From the listing below, extract every line in which the word "ConstantTok" appears.

◆ **Provided material**:
------------------------------------

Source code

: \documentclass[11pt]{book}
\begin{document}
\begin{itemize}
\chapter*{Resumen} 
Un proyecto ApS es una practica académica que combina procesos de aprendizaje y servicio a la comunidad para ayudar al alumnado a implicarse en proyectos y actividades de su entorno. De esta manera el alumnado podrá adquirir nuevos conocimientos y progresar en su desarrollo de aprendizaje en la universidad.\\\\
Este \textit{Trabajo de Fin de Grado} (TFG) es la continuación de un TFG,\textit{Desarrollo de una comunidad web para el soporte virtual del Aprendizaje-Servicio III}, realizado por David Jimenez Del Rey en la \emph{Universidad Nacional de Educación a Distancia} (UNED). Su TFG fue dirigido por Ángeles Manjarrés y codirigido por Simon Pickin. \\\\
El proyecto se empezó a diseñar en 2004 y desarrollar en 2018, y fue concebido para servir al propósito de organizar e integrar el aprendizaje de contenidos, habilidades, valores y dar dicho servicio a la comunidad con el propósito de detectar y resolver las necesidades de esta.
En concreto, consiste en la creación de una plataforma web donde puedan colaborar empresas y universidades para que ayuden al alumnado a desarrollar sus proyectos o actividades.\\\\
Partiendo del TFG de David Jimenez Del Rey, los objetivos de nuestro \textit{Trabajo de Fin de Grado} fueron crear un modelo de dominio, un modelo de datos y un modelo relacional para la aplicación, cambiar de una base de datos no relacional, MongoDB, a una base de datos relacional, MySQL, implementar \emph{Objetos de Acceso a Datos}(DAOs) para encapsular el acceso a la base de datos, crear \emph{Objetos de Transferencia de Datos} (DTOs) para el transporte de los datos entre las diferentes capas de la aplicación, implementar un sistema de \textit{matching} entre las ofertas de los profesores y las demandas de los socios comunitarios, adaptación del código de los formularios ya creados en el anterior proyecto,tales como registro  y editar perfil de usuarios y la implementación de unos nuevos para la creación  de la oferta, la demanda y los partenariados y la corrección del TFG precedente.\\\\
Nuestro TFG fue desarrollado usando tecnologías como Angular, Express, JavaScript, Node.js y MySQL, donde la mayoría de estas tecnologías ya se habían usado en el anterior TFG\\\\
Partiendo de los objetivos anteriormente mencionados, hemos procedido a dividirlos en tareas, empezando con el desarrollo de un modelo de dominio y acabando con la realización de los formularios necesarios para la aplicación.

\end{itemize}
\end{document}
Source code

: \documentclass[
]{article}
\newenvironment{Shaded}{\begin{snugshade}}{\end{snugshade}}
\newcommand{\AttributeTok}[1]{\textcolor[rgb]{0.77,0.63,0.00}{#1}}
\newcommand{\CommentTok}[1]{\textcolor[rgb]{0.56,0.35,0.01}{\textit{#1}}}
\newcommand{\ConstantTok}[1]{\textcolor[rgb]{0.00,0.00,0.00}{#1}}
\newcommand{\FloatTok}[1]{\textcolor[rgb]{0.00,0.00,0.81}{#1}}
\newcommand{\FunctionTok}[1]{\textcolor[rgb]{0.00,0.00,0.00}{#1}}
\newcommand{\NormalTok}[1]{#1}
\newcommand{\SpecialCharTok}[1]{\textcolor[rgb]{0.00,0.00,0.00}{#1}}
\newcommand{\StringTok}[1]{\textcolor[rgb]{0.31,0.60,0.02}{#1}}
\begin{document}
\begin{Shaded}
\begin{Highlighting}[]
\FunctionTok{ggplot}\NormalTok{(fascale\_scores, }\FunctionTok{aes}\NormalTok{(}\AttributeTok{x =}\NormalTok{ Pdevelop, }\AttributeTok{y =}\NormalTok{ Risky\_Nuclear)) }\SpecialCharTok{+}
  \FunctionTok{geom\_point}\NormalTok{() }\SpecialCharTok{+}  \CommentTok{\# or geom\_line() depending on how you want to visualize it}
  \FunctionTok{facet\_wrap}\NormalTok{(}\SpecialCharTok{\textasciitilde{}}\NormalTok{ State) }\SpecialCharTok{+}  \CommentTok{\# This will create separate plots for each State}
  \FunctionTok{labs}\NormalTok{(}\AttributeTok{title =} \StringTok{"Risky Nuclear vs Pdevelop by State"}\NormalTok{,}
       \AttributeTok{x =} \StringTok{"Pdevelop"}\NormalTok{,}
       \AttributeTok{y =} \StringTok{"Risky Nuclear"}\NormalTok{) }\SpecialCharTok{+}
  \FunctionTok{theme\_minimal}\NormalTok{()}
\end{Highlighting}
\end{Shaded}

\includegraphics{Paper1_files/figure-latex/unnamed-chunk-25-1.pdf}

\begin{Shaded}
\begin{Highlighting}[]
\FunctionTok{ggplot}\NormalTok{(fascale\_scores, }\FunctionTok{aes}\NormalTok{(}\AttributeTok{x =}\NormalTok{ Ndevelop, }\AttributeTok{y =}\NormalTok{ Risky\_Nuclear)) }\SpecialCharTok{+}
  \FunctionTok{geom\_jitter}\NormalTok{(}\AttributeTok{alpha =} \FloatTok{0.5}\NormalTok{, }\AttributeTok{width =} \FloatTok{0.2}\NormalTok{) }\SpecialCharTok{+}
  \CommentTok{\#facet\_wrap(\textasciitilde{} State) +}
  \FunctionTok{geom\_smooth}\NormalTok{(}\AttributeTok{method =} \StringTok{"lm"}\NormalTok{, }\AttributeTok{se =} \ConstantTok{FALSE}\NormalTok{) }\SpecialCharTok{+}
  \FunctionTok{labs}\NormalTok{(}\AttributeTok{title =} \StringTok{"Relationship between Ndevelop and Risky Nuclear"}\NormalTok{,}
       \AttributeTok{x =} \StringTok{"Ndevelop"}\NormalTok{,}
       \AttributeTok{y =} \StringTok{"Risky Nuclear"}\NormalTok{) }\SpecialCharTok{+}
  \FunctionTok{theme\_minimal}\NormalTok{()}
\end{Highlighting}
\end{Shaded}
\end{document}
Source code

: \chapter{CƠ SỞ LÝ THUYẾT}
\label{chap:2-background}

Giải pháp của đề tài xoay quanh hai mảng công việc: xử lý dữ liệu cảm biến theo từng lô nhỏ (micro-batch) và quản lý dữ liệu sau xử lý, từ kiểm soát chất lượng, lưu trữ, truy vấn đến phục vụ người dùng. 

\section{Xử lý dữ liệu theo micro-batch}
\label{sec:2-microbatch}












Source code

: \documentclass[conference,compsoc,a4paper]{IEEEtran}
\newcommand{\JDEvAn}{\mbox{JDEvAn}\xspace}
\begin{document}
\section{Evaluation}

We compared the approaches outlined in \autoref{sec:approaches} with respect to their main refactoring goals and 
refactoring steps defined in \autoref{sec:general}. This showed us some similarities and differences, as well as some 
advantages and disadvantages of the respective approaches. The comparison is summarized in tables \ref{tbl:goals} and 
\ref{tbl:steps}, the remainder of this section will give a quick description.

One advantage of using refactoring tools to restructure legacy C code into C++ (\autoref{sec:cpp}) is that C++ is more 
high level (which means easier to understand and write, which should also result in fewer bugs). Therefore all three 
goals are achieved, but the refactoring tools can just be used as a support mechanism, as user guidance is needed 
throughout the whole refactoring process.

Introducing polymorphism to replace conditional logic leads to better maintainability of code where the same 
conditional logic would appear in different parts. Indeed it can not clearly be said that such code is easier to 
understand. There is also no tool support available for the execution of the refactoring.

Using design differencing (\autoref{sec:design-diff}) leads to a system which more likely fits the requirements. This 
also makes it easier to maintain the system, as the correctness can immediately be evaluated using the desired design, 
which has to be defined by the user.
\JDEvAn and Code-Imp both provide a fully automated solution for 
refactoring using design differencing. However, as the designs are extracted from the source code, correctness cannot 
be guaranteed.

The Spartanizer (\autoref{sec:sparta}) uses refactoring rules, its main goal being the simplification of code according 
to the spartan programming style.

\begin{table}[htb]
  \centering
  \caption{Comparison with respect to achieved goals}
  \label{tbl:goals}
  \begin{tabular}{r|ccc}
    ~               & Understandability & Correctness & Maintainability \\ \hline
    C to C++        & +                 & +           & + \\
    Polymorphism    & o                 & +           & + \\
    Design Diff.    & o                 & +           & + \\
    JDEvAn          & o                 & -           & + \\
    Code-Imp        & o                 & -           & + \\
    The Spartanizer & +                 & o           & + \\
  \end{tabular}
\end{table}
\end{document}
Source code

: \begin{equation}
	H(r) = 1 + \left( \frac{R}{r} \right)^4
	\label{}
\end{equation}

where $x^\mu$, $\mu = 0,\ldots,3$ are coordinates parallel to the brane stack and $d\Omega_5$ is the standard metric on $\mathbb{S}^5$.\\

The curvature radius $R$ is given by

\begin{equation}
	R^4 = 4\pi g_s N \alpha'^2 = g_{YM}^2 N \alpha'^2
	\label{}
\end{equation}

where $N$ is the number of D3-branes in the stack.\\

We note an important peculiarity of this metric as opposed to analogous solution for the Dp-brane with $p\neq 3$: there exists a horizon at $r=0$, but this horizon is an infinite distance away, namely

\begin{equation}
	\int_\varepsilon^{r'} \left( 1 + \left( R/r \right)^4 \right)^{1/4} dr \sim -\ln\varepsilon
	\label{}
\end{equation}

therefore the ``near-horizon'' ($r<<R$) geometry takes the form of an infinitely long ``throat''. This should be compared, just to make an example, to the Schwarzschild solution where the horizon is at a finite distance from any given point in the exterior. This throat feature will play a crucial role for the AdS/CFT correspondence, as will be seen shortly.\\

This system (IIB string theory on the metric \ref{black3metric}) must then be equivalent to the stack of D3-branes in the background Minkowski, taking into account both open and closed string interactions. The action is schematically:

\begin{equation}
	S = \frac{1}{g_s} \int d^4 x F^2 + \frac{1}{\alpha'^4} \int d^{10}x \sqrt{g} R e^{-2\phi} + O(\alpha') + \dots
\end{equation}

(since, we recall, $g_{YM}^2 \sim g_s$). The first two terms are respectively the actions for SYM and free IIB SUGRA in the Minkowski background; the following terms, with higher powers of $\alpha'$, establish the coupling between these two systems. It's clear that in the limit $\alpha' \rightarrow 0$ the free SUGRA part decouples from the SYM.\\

------------------------------------

◆ **Answer to this task**:
\newcommand{\ConstantTok}[1]{\textcolor[rgb]{0.00,0.00,0.00}{#1}}
  \FunctionTok{geom\_smooth}\NormalTok{(}\AttributeTok{method =} \StringTok{"lm"}\NormalTok{, }\AttributeTok{se =} \ConstantTok{FALSE}\NormalTok{) }\SpecialCharTok{+}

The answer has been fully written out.